» What you are asked to do
Read through the data, and wherever a line holds the word "templates", write that line out.

» Material for this exercise
· · ·
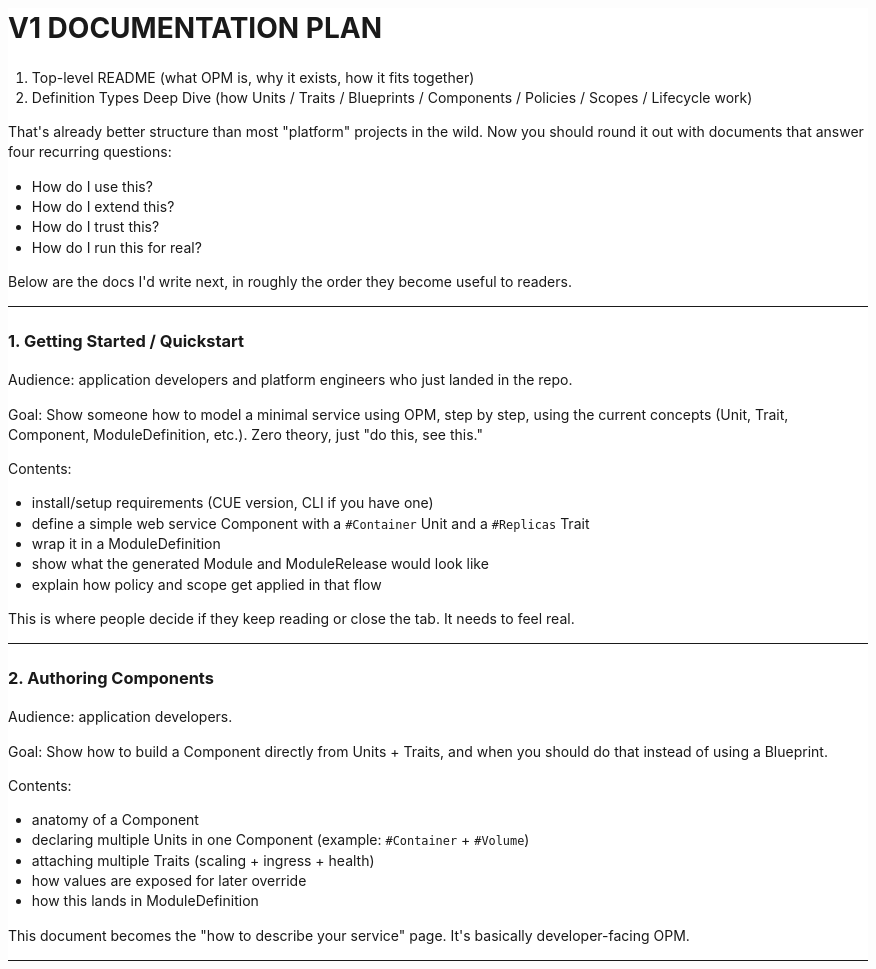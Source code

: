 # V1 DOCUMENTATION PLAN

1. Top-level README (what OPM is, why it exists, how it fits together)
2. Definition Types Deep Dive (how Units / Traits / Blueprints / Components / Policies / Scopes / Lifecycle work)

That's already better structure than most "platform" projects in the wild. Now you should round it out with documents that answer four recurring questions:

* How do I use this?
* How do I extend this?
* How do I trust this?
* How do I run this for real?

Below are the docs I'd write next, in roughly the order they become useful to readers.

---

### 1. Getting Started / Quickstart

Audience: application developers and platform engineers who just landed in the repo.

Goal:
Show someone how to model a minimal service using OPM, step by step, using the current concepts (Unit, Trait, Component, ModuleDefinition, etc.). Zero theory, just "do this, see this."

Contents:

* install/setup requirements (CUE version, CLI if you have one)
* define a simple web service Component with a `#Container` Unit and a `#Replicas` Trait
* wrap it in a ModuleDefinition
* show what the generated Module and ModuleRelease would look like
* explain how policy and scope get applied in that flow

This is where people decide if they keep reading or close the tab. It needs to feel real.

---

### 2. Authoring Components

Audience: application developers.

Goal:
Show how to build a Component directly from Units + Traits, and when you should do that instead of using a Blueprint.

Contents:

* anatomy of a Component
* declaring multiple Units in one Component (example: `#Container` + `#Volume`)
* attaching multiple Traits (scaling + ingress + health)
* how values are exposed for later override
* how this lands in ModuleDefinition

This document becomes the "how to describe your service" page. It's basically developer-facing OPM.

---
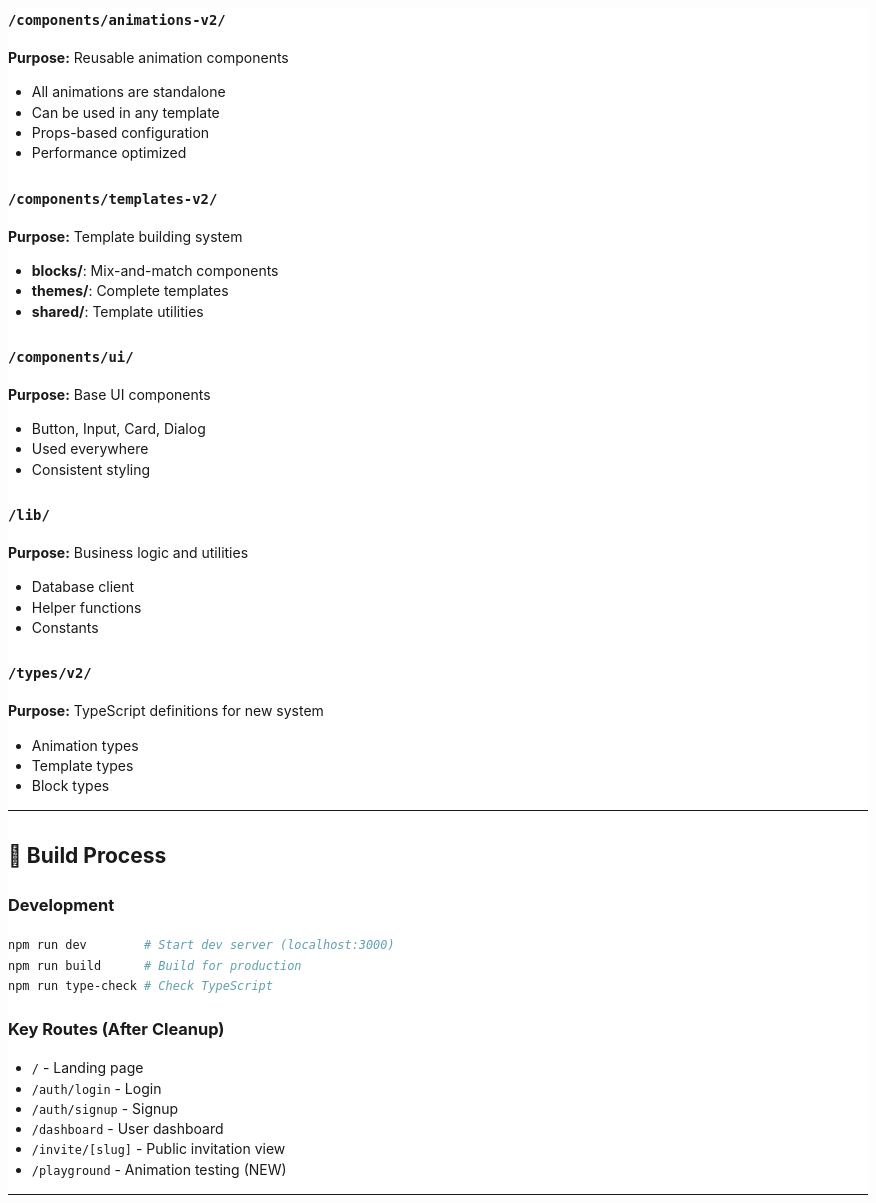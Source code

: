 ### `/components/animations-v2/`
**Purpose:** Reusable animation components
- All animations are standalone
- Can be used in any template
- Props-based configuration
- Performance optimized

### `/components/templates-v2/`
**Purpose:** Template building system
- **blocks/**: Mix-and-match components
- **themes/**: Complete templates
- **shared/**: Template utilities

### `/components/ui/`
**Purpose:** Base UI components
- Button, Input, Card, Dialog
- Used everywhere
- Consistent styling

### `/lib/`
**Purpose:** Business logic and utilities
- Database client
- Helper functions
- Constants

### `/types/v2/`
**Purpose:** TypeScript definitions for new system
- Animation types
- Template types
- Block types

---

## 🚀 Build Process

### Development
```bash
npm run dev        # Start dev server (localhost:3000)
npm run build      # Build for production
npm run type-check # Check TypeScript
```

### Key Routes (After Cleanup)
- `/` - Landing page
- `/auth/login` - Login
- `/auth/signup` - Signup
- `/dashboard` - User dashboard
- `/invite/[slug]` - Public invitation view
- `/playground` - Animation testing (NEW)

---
· · ·
» Output for this task
### `/components/templates-v2/`
- **themes/**: Complete templates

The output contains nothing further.